Importance  A January 2019 price transparency mandate by the US Centers for Medicare & Medicaid Services (CMS) allows patients to look up the prices of cancer treatment services at hospitals across the United States.

Objective  To investigate the value of the CMS price transparency rule in allowing patients with prostate cancer to comparison shop by price for radiation treatment services among National Cancer Institute–designated cancer centers.

Design, Setting, and Participants  We identified the February 2019 publicly available price-containing chargemasters for National Cancer Institute–designated cancer centers. We isolated the charge per fraction of intensity-modulated radiation therapy used in standard prostate radiation treatment. We then calculated the mean (SD) charges of a 28-fraction course of prostate irradiation at all included hospitals. No human participants were included in this study.

Main Outcomes and Measures  We analyzed the degree of price variation, the association of the mean price to the price paid by Medicare, and the association of the prices with the practice expense geographic practice cost index, as determined by Medicare.

Results  Of the 63 designated hospitals, 52 (84%) listed a price for simple intensity-modulated radiation therapy that is associated with standard prostate cancer radiation treatment.

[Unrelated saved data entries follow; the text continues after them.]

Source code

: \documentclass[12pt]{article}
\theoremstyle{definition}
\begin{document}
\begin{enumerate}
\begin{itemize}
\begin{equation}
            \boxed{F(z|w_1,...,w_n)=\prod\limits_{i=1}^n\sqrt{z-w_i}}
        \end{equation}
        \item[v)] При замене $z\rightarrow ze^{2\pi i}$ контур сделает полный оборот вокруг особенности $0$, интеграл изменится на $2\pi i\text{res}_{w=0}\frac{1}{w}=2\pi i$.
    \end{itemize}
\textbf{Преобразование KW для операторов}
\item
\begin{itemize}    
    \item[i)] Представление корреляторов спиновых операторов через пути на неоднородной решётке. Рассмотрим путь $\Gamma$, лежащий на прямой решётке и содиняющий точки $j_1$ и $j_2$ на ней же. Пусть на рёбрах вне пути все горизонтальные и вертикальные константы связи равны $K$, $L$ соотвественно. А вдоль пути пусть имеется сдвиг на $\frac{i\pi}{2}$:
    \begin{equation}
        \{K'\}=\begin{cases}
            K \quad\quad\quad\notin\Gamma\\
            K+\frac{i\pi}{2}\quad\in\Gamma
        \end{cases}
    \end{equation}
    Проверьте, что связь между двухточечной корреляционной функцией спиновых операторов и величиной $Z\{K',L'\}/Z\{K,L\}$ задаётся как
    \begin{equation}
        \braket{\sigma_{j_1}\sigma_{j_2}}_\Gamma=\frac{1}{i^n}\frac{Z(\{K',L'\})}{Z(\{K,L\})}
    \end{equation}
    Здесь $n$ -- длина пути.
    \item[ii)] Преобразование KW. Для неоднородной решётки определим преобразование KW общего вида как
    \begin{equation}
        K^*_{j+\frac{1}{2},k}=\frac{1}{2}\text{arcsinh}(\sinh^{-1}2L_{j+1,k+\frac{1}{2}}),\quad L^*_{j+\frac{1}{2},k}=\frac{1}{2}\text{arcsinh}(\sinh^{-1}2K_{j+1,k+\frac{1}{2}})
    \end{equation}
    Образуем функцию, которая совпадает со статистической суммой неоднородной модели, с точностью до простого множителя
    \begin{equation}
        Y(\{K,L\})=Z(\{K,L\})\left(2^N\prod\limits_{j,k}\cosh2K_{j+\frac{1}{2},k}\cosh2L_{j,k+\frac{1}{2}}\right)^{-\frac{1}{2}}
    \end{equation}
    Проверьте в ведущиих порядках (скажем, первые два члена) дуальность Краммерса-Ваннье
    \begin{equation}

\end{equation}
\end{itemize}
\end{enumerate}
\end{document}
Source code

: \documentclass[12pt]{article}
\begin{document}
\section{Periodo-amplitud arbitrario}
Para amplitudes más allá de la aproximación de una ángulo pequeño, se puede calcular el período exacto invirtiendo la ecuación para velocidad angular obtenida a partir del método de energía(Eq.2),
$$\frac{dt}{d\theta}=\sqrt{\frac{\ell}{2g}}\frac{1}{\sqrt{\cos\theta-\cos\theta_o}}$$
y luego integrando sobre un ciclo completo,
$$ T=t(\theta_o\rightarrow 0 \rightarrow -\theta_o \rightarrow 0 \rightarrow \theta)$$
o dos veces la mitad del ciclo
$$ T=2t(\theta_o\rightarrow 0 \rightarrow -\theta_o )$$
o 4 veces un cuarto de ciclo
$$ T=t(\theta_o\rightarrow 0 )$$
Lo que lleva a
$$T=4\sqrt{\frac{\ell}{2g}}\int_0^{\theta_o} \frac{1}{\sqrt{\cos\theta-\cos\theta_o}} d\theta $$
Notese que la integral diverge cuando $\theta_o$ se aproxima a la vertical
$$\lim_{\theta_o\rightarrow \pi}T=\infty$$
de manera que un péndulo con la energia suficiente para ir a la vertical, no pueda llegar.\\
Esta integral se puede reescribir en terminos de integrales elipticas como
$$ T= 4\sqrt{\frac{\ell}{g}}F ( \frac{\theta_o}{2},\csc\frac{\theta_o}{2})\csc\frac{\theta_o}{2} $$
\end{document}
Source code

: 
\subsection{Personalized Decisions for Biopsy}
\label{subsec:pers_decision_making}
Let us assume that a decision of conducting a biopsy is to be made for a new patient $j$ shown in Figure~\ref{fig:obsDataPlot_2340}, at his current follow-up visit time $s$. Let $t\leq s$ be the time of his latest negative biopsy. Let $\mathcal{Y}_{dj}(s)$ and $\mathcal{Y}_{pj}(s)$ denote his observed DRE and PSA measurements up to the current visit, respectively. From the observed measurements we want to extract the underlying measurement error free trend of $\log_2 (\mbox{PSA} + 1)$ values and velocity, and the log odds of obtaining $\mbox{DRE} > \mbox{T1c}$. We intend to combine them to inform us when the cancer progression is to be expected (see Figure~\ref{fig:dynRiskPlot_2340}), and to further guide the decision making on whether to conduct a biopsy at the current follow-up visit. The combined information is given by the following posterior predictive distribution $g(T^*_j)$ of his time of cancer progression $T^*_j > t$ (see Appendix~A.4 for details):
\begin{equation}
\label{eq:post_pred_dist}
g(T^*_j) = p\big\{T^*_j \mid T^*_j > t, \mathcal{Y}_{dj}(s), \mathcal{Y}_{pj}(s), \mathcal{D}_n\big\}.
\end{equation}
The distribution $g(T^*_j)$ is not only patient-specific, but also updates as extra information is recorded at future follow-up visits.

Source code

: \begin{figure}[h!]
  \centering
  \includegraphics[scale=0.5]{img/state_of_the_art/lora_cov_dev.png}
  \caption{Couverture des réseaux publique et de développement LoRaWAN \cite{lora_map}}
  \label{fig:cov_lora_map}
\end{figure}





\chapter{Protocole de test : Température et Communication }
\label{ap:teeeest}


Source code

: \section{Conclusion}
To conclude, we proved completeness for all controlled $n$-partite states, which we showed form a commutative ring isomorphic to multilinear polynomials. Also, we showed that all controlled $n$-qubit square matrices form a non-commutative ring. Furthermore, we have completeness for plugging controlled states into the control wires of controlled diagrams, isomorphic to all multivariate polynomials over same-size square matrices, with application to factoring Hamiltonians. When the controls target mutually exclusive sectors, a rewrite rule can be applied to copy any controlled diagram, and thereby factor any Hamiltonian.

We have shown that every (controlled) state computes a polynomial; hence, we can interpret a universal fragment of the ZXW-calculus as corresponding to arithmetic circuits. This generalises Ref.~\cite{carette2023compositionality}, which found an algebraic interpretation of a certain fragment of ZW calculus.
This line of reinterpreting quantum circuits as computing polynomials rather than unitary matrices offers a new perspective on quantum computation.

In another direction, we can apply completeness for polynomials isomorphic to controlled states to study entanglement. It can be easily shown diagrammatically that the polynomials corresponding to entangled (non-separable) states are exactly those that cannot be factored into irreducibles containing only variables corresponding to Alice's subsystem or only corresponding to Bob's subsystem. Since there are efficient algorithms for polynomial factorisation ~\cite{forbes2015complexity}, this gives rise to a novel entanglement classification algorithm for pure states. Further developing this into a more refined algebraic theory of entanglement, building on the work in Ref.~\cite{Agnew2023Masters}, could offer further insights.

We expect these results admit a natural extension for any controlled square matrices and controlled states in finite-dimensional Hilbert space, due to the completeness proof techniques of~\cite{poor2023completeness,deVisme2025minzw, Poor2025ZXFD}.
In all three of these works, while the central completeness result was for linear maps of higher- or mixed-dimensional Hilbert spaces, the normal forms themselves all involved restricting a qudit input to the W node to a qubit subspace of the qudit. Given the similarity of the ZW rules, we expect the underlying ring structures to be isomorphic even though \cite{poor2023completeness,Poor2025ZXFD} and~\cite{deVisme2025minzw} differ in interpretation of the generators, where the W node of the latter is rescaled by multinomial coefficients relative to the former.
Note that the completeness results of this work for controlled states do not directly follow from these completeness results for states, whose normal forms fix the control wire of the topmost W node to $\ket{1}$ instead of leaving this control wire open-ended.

For a standard 28-fraction treatment, the charges ranged from $18 368 to $399 056, with a mean of $111 728.80 (10.1 times the price paid by Medicare). There was a weak positive association between price and geographic practice cost index, with an r2 value of 0.13 (P = .008).

Conclusions and Relevance  The availability of CMS-mandated hospital chargemasters and the descriptors used for simple intensity-modulated radiation therapy are not uniform, and the listed charges are highly variable. The association between listed charges and actual prices paid by patients or insurers is unclear, mitigating the value of the CMS rule for patients with prostate cancer who are receiving radiation therapy. This study suggests that implementation of the CMS price transparency policy may be insufficient to enable patients to estimate or compare prices for prostate cancer radiation treatment.